═══ INPUT DATA

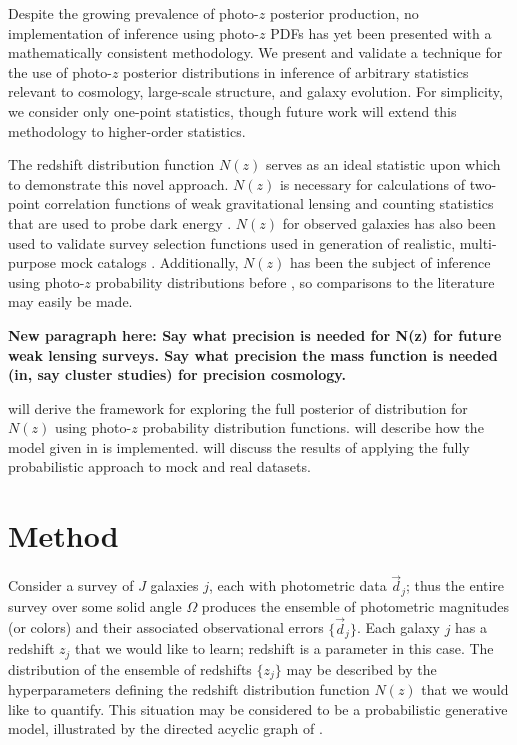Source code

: Despite the growing prevalence of photo-$z$ posterior production, no implementation of inference using photo-$z$ PDFs has yet been presented with a mathematically consistent methodology.  
We present and validate a technique for the use of photo-$z$ posterior distributions in inference of arbitrary statistics relevant to cosmology, large-scale structure, and galaxy evolution.  
For simplicity, we consider only one-point statistics, though future work will extend this methodology to higher-order statistics.

The redshift distribution function $N(z)$ serves as an ideal statistic upon which to demonstrate this novel approach.  
$N(z)$ is necessary for calculations of two-point correlation functions of weak gravitational lensing and counting statistics that are used to probe dark energy \citep{Masters2015}.  
$N(z)$ for observed galaxies has also been used to validate survey selection functions used in generation of realistic, multi-purpose mock catalogs \citep{Norberg2002}.  
Additionally, $N(z)$ has been the subject of inference using photo-$z$ probability distributions before \citep{Sheldon2012, Hildebrandt2012, Kelly2014, Benjamin2013, Bonnett2015a, Viironen2015, Asorey2016, Leistedt2016}, so comparisons to the literature may easily be made. 

\textbf{New paragraph here: Say what precision is needed for N(z) for future weak lensing surveys. Say what precision the mass function is needed (in, say cluster studies) for precision cosmology.}

 will derive the framework for exploring the full posterior of distribution for $N(z)$ using photo-$z$ probability distribution functions.  
 will describe how the model given in  is implemented.  
 will discuss the results of applying the fully probabilistic approach to mock and real datasets.

\section{Method}

Consider a survey of $J$ galaxies $j$, each with photometric data $\vec{d}_{j}$; thus the entire survey over some solid angle $\Omega$ produces the ensemble of photometric magnitudes (or colors) and their associated observational errors $\{\vec{d}_{j}\}$.  
Each galaxy $j$ has a redshift $z_{j}$ that we would like to learn; redshift is a parameter in this case.  
The distribution of the ensemble of redshifts $\{z_{j}\}$ may be described by the hyperparameters defining the redshift distribution function $N(z)$ that we would like to quantify.  
This situation may be considered to be a probabilistic generative model, illustrated by the directed acyclic graph of .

══════

■ THE TASK ■
Whenever a line in the data holds "posterior", copy that line.

■ OUTPUT OF THE TASK ■
: Despite the growing prevalence of photo-$z$ posterior production, no implementation of inference using photo-$z$ PDFs has yet been presented with a mathematically consistent methodology.  
We present and validate a technique for the use of photo-$z$ posterior distributions in inference of arbitrary statistics relevant to cosmology, large-scale structure, and galaxy evolution.  
 will derive the framework for exploring the full posterior of distribution for $N(z)$ using photo-$z$ probability distribution functions.  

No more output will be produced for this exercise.